The inflationary period that took off during the ’70s was eventually quelled by the Federal Reserve. But it wasn’t painless—just ask homebuyers of the ’80s. To tackle inflation, the central bank went through a multiyear phase of jacking up interest rates. The Fed did rein in inflation, but only after high interest rates sent the economy into recession twice in the early ’80s and pushed mortgage rates over 18% in 1981.
Fast-forward to today, when the Federal Reserve is once again pressuring interest rates higher as it works to tackle our ongoing inflation problem. It’s hitting home shoppers particularly hard: Over the past four months, the average 30-year fixed mortgage rate has shot up from 3.11% in December to 5% as of last week. If a borrower took out a $400,000 mortgage at a 3.11% rate, they would owe $1,710 per month. At a 5% rate, that payment shoots up to $2,147 per month.
That swift move up in mortgage rates amounts to an economic shock hitting the housing market. The question now is what will it do to red-hot home prices?

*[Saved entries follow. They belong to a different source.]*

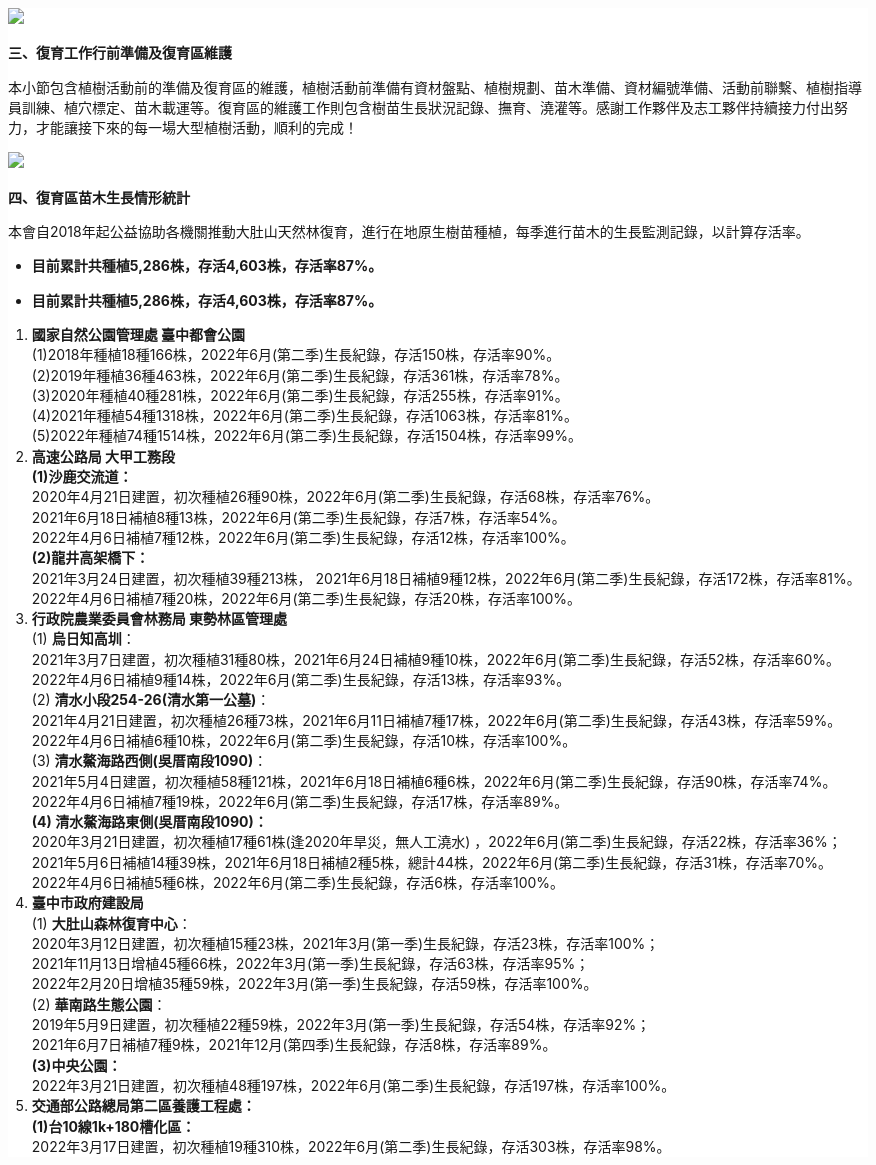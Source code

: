 ![](https://www.reforestation.tw/wp-content/uploads/2022/07/2022第二季植物培育總計株數.jpg)

**三、復育工作行前準備及復育區維護**

本小節包含植樹活動前的準備及復育區的維護，植樹活動前準備有資材盤點、植樹規劃、苗木準備、資材編號準備、活動前聯繫、植樹指導員訓練、植穴標定、苗木載運等。復育區的維護工作則包含樹苗生長狀況記錄、撫育、澆灌等。感謝工作夥伴及志工夥伴持續接力付出努力，才能讓接下來的每一場大型植樹活動，順利的完成！

![](https://www.reforestation.tw/wp-content/uploads/2022/06/復育區維護組圖.jpg)

**四、**復育區苗木生長情形統計****

本會自2018年起公益協助各機關推動大肚山天然林復育，進行在地原生樹苗種植，每季進行苗木的生長監測記錄，以計算存活率。

*   ****目前累計共種植5,286株，存活4,603株，存活率87%。****

*   **目前累計共種植5,286株，存活4,603株，存活率87%。**

1.  **國家自然公園管理處 臺中都會公園**  
    (1)2018年種植18種166株，2022年6月(第二季)生長紀錄，存活150株，存活率90%。  
    (2)2019年種植36種463株，2022年6月(第二季)生長紀錄，存活361株，存活率78%。  
    (3)2020年種植40種281株，2022年6月(第二季)生長紀錄，存活255株，存活率91%。  
    (4)2021年種植54種1318株，2022年6月(第二季)生長紀錄，存活1063株，存活率81%。  
    (5)2022年種植74種1514株，2022年6月(第二季)生長紀錄，存活1504株，存活率99%。
2.  **高速公路局 大甲工務段**  
    **(1)沙鹿交流道：**  
    2020年4月21日建置，初次種植26種90株，2022年6月(第二季)生長紀錄，存活68株，存活率76%。  
    2021年6月18日補植8種13株，2022年6月(第二季)生長紀錄，存活7株，存活率54%。  
    2022年4月6日補植7種12株，2022年6月(第二季)生長紀錄，存活12株，存活率100%。  
    **(2)龍井高架橋下：**  
    2021年3月24日建置，初次種植39種213株， 2021年6月18日補植9種12株，2022年6月(第二季)生長紀錄，存活172株，存活率81%。  
    2022年4月6日補植7種20株，2022年6月(第二季)生長紀錄，存活20株，存活率100%。
3.  **行政院農業委員會林務局 東勢林區管理處**  
    (1) **烏日知高圳**：  
    2021年3月7日建置，初次種植31種80株，2021年6月24日補植9種10株，2022年6月(第二季)生長紀錄，存活52株，存活率60%。  
    2022年4月6日補植9種14株，2022年6月(第二季)生長紀錄，存活13株，存活率93%。  
    (2) **清水小段254-26(清水第一公墓)**：  
    2021年4月21日建置，初次種植26種73株，2021年6月11日補植7種17株，2022年6月(第二季)生長紀錄，存活43株，存活率59%。  
    2022年4月6日補植6種10株，2022年6月(第二季)生長紀錄，存活10株，存活率100%。  
    (3) **清水鰲海路西側(吳厝南段1090)**：  
    2021年5月4日建置，初次種植58種121株，2021年6月18日補植6種6株，2022年6月(第二季)生長紀錄，存活90株，存活率74%。  
    2022年4月6日補植7種19株，2022年6月(第二季)生長紀錄，存活17株，存活率89%。  
    **(4) 清水鰲海路東側(吳厝南段1090)：**  
    2020年3月21日建置，初次種植17種61株(逢2020年旱災，無人工澆水) ，2022年6月(第二季)生長紀錄，存活22株，存活率36%；  
    2021年5月6日補植14種39株，2021年6月18日補植2種5株，總計44株，2022年6月(第二季)生長紀錄，存活31株，存活率70%。  
    2022年4月6日補植5種6株，2022年6月(第二季)生長紀錄，存活6株，存活率100%。
4.  **臺中市政府建設局**  
    (1) **大肚山森林復育中心**：  
    2020年3月12日建置，初次種植15種23株，2021年3月(第一季)生長紀錄，存活23株，存活率100%；  
    2021年11月13日增植45種66株，2022年3月(第一季)生長紀錄，存活63株，存活率95%；  
    2022年2月20日增植35種59株，2022年3月(第一季)生長紀錄，存活59株，存活率100%。  
    (2) **華南路生態公園**：  
    2019年5月9日建置，初次種植22種59株，2022年3月(第一季)生長紀錄，存活54株，存活率92%；  
    2021年6月7日補植7種9株，2021年12月(第四季)生長紀錄，存活8株，存活率89%。  
    **(3)中央公園：**  
    2022年3月21日建置，初次種植48種197株，2022年6月(第二季)生長紀錄，存活197株，存活率100%。
5.  **交通部公路總局第二區養護工程處：**  
    **(1)台10線1k+180槽化區：**  
    2022年3月17日建置，初次種植19種310株，2022年6月(第二季)生長紀錄，存活303株，存活率98%。  
    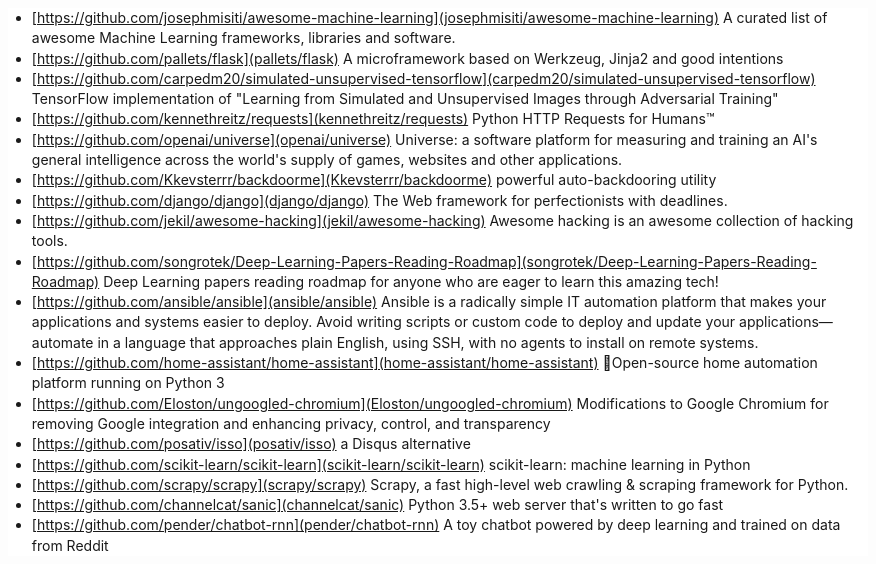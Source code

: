 * [https://github.com/josephmisiti/awesome-machine-learning](josephmisiti/awesome-machine-learning) A curated list of awesome Machine Learning frameworks, libraries and software.
* [https://github.com/pallets/flask](pallets/flask) A microframework based on Werkzeug, Jinja2 and good intentions
* [https://github.com/carpedm20/simulated-unsupervised-tensorflow](carpedm20/simulated-unsupervised-tensorflow) TensorFlow implementation of "Learning from Simulated and Unsupervised Images through Adversarial Training"
* [https://github.com/kennethreitz/requests](kennethreitz/requests) Python HTTP Requests for Humans™
* [https://github.com/openai/universe](openai/universe) Universe: a software platform for measuring and training an AI's general intelligence across the world's supply of games, websites and other applications.
* [https://github.com/Kkevsterrr/backdoorme](Kkevsterrr/backdoorme) powerful auto-backdooring utility
* [https://github.com/django/django](django/django) The Web framework for perfectionists with deadlines.
* [https://github.com/jekil/awesome-hacking](jekil/awesome-hacking) Awesome hacking is an awesome collection of hacking tools.
* [https://github.com/songrotek/Deep-Learning-Papers-Reading-Roadmap](songrotek/Deep-Learning-Papers-Reading-Roadmap) Deep Learning papers reading roadmap for anyone who are eager to learn this amazing tech!
* [https://github.com/ansible/ansible](ansible/ansible) Ansible is a radically simple IT automation platform that makes your applications and systems easier to deploy. Avoid writing scripts or custom code to deploy and update your applications— automate in a language that approaches plain English, using SSH, with no agents to install on remote systems.
* [https://github.com/home-assistant/home-assistant](home-assistant/home-assistant) 🏡Open-source home automation platform running on Python 3
* [https://github.com/Eloston/ungoogled-chromium](Eloston/ungoogled-chromium) Modifications to Google Chromium for removing Google integration and enhancing privacy, control, and transparency
* [https://github.com/posativ/isso](posativ/isso) a Disqus alternative
* [https://github.com/scikit-learn/scikit-learn](scikit-learn/scikit-learn) scikit-learn: machine learning in Python
* [https://github.com/scrapy/scrapy](scrapy/scrapy) Scrapy, a fast high-level web crawling &amp; scraping framework for Python.
* [https://github.com/channelcat/sanic](channelcat/sanic) Python 3.5+ web server that's written to go fast
* [https://github.com/pender/chatbot-rnn](pender/chatbot-rnn) A toy chatbot powered by deep learning and trained on data from Reddit
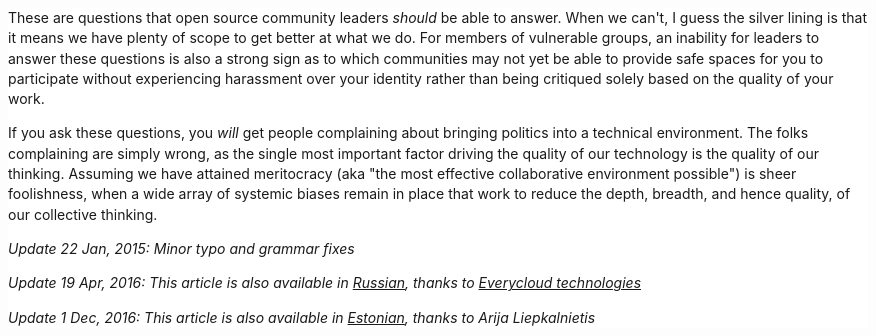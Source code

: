 These are questions that open source community leaders *should* be able to
answer. When we can't, I guess the silver lining is that it means we have
plenty of scope to get better at what we do. For members of vulnerable
groups, an inability for leaders to answer these questions is also a
strong sign as to which communities may not yet be able to provide safe
spaces for you to participate without experiencing harassment over your
identity rather than being critiqued solely based on the quality of your
work.

If you ask these questions, you *will* get people complaining about bringing
politics into a technical environment. The folks complaining are simply wrong,
as the single most important factor driving the quality of our technology is
the quality of our thinking. Assuming we have attained meritocracy (aka "the
most effective collaborative environment possible") is sheer foolishness,
when a wide array of systemic biases remain in place that work to reduce the
depth, breadth, and hence quality, of our collective thinking.

*Update 22 Jan, 2015: Minor typo and grammar fixes*

*Update 19 Apr, 2016: This article is also available in
[Russian](https://www.everycloudtech.com/abuse-is-not-ok),
thanks to [Everycloud technologies](https://www.everycloudtech.com/)*


*Update 1 Dec, 2016: This article is also available in
[Estonian](https://www.autoteileprofi.de/science/2016/12/01/kuritarvitamises-toetajad-ei-ole-ok/),
thanks to Arija Liepkalnietis*
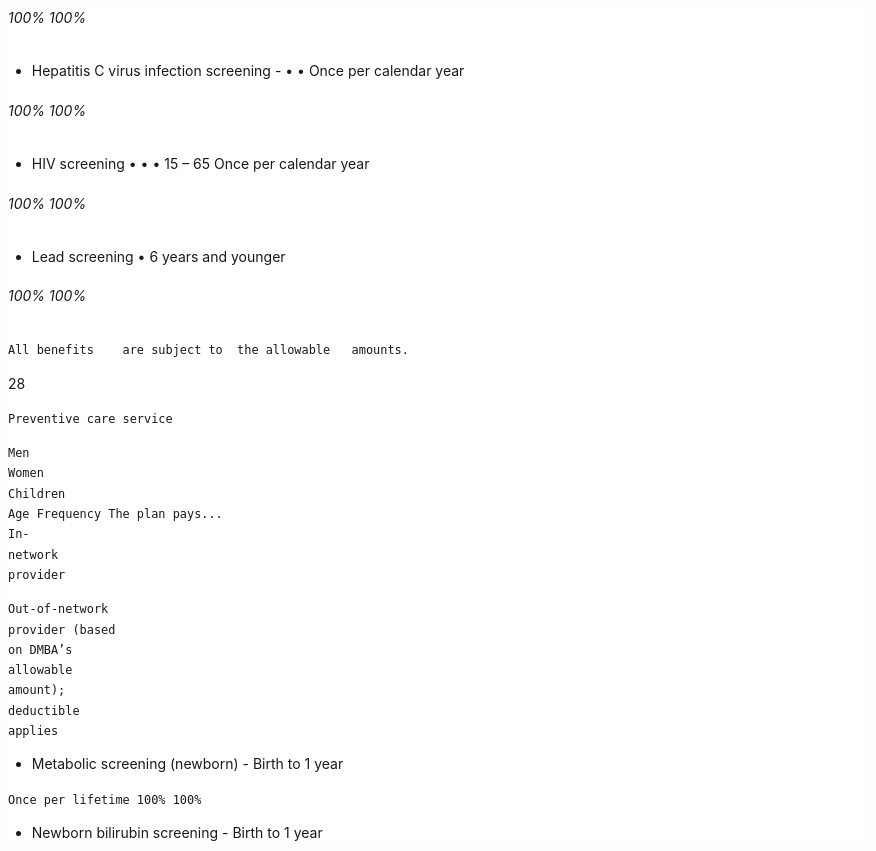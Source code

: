 ###### 100% 100%

- Hepatitis C virus
    infection screening
       - • • Once per
          calendar year

###### 100% 100%

- HIV screening • • • 15 – 65 Once per
    calendar year

###### 100% 100%

- Lead screening • 6 years
    and
    younger

###### 100% 100%


```
All	benefits	are	subject	to	the	allowable	amounts.
```
28	

```
Preventive care service
```
```
Men
Women
Children
Age Frequency The plan pays...
In-
network
provider
```
```
Out-of-network
provider (based
on DMBA’s
allowable
amount);
deductible
applies
```
- Metabolic screening
    (newborn)
       - Birth to 1
          year

```
Once per lifetime 100% 100%
```
- Newborn bilirubin
    screening
       - Birth to 1
          year
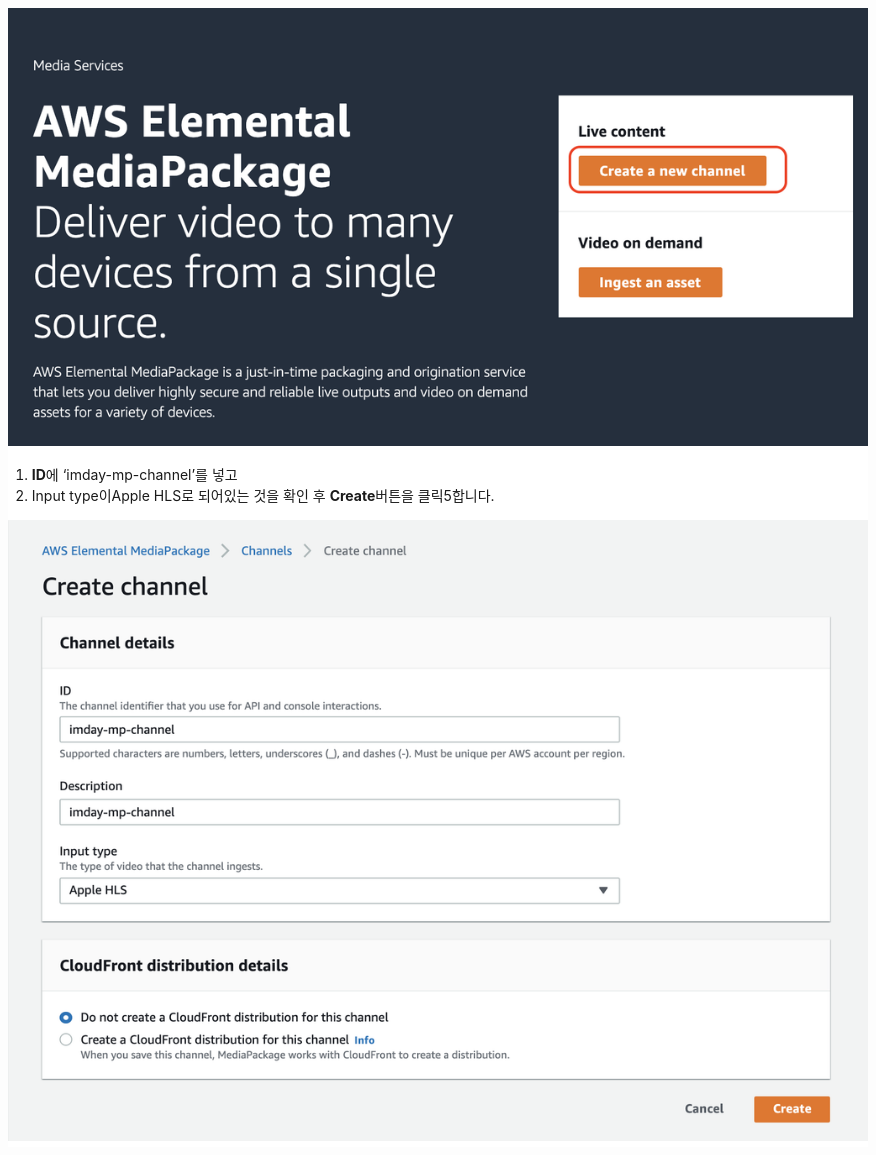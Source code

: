 ![Elemental MediaPackage &#xD654;&#xBA74;](../.gitbook/assets/image%20%2851%29.png)

1. **ID**에 ‘imday-mp-channel’를 넣고
2. Input type이Apple HLS로 되어있는 것을 확인 후 **Create**버튼을 클릭5합니다.

![](../.gitbook/assets/image%20%286%29.png)
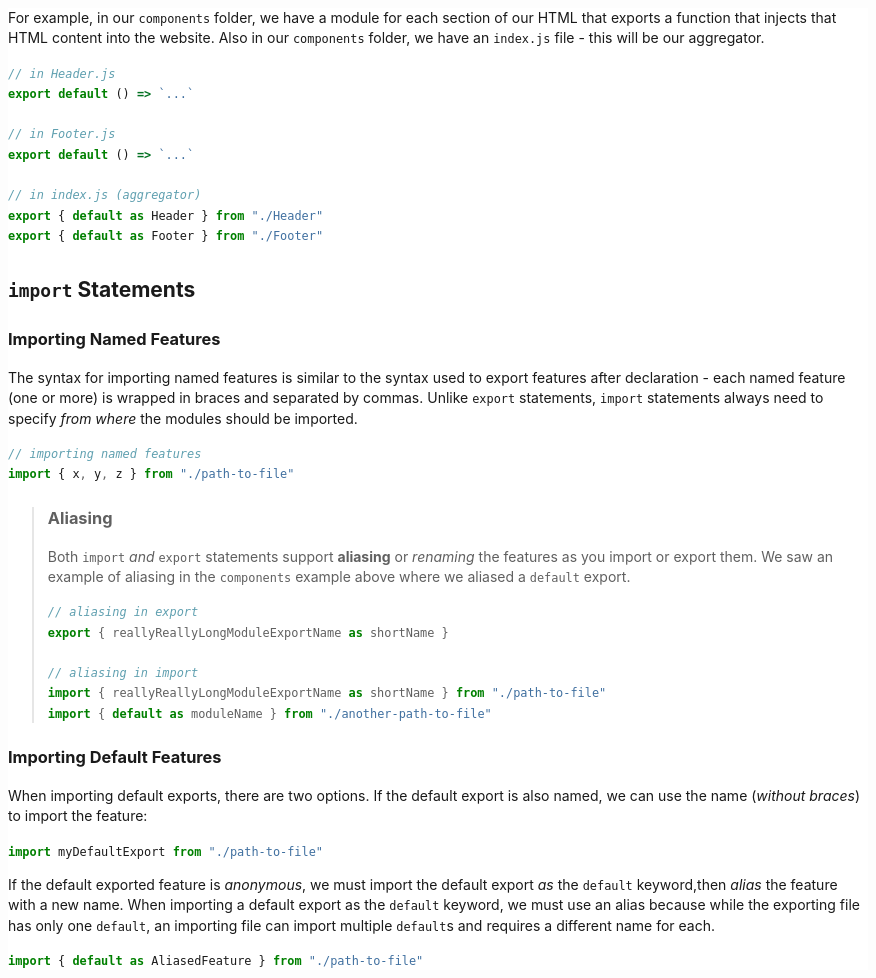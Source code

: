 For example, in our `components` folder, we have a module for each section of our HTML that exports a function that injects that HTML content into the website. Also in our `components` folder, we have an `index.js` file - this will be our aggregator.
```javascript
// in Header.js
export default () => `...`

// in Footer.js
export default () => `...`

// in index.js (aggregator)
export { default as Header } from "./Header"
export { default as Footer } from "./Footer"
```

## `import` Statements
### Importing Named Features
The syntax for importing named features is similar to the syntax used to export features after declaration - each named feature (one or more) is wrapped in braces and separated by commas. Unlike `export` statements, `import` statements always need to specify _from where_ the modules should be imported. 
```javascript
// importing named features
import { x, y, z } from "./path-to-file"
```

> ### **Aliasing**
> Both `import` _and_ `export` statements support **aliasing** or _renaming_ the features as you import or export them. We saw an example of aliasing in the `components` example above where we aliased a `default` export. 
> ```javascript
> // aliasing in export 
> export { reallyReallyLongModuleExportName as shortName }
> 
> // aliasing in import
> import { reallyReallyLongModuleExportName as shortName } from "./path-to-file"
> import { default as moduleName } from "./another-path-to-file"
> ```

### Importing Default Features
When importing default exports, there are two options. If the default export is also named, we can use the name (_without braces_) to import the feature:
```javascript
import myDefaultExport from "./path-to-file"
```
If the default exported feature is _anonymous_, we must import the default export _as_ the `default` keyword,then _alias_ the feature with a new name. When importing a default export as the `default` keyword, we must use an alias because while the exporting file has only one `default`, an importing file can import multiple `default`s and requires a different name for each. 
```javascript
import { default as AliasedFeature } from "./path-to-file"
```
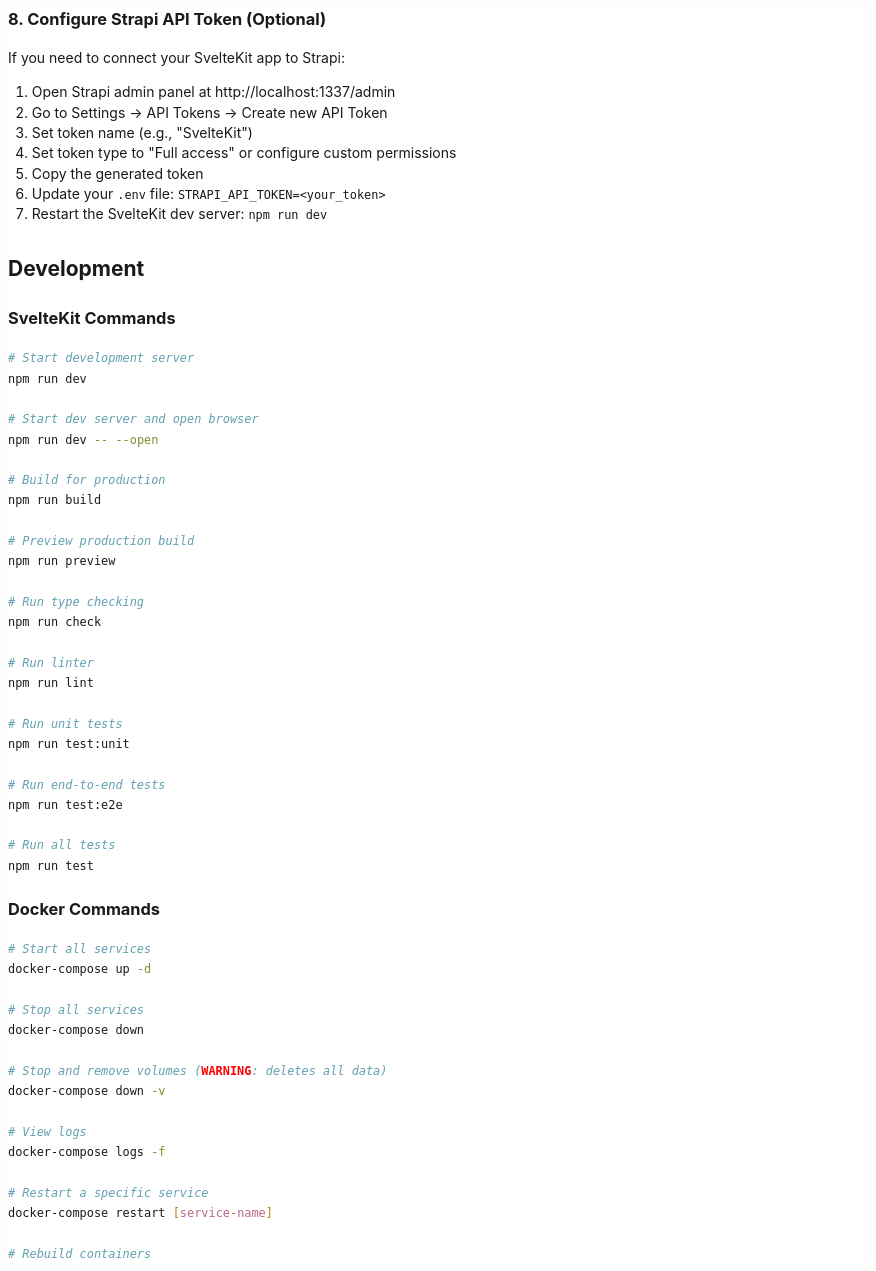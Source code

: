 ### 8. Configure Strapi API Token (Optional)

If you need to connect your SvelteKit app to Strapi:

1. Open Strapi admin panel at http://localhost:1337/admin
2. Go to Settings → API Tokens → Create new API Token
3. Set token name (e.g., "SvelteKit")
4. Set token type to "Full access" or configure custom permissions
5. Copy the generated token
6. Update your `.env` file: `STRAPI_API_TOKEN=<your_token>`
7. Restart the SvelteKit dev server: `npm run dev`

## Development

### SvelteKit Commands

```bash
# Start development server
npm run dev

# Start dev server and open browser
npm run dev -- --open

# Build for production
npm run build

# Preview production build
npm run preview

# Run type checking
npm run check

# Run linter
npm run lint

# Run unit tests
npm run test:unit

# Run end-to-end tests
npm run test:e2e

# Run all tests
npm run test
```

### Docker Commands

```bash
# Start all services
docker-compose up -d

# Stop all services
docker-compose down

# Stop and remove volumes (WARNING: deletes all data)
docker-compose down -v

# View logs
docker-compose logs -f

# Restart a specific service
docker-compose restart [service-name]

# Rebuild containers
```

“When mortgage rates are where they are today, homeownership becomes unattainable for certain households. Some people just won’t be able to qualify for the home they want to purchase,” Devyn Bachman, vice president of research at John Burns Real Estate Consulting, tells Fortune. Indeed, as mortgage rates rise, not only does it price out some homebuyers, but it also causes others to lose their mortgage eligibility (which requires meeting lenders’ strict debt-to-income ratios).
So far, spiking mortgage rates—which are expected to post another uptick this week—haven’t done much to rein in the housing market. Sure, there are signs the housing market is softening. However, it’s only by a tad: We’re still amid a historically tight—and competitive—housing market in which the lack of inventory leaves buyers with little choice but to bid up home prices.
“I would say for sure we have seen softness in the data, but nothing too dramatic yet,” Logan Mohtashami, lead analyst at HousingWire, tells Fortune. Now that mortgage rates are over 5%, he says, additional softening is likely on the way.
When will softening come? Bachman thinks it might come this summer. Historically, the housing market chills out a bit as buyers and sellers alike go on summer vacations. There’s another reason why real softening might not come until summer: There are so many buyers trying to get into the market that even if some back off, others will be ready to take their place, Bachman says. That “logjam” could delay any mortgage rate–spurred cooling.
“We know the system is logjammed, but we don’t know how far back the logjam goes,” Bachman says. “In my opinion, it will take a couple months for all this to shake out.”
HousingWire’s Mohtashami thinks it would be good for the broader economy if spiking mortgage rates cause the housing market to cool down a bit. Over the past year, U.S. home prices have soared 19.2%. That’s simply unsustainable. In fact, Black Knight, a mortgage technology and data provider, finds the typical U.S. household would now have to spend 31% of its income to make a mortgage payment on the average-price home. That’s the highest level since 2007.
“It’s too many people chasing too few homes. We desperately need a breather,” Mohtashami tells Fortune.
If soaring mortgage rates do rein in the rate of home price appreciation, it would likely be welcomed by the Federal Reserve. After all, the unprecedented run on home prices during the pandemic remains a major driver of inflation.
But keep in mind cooling or deceleration in the housing market doesn’t mean home prices will fall. In fact, every major real estate firm with a publicly available outlook, including the Mortgage Bankers Association and CoreLogic, still forecast home prices to rise over the coming 12 months.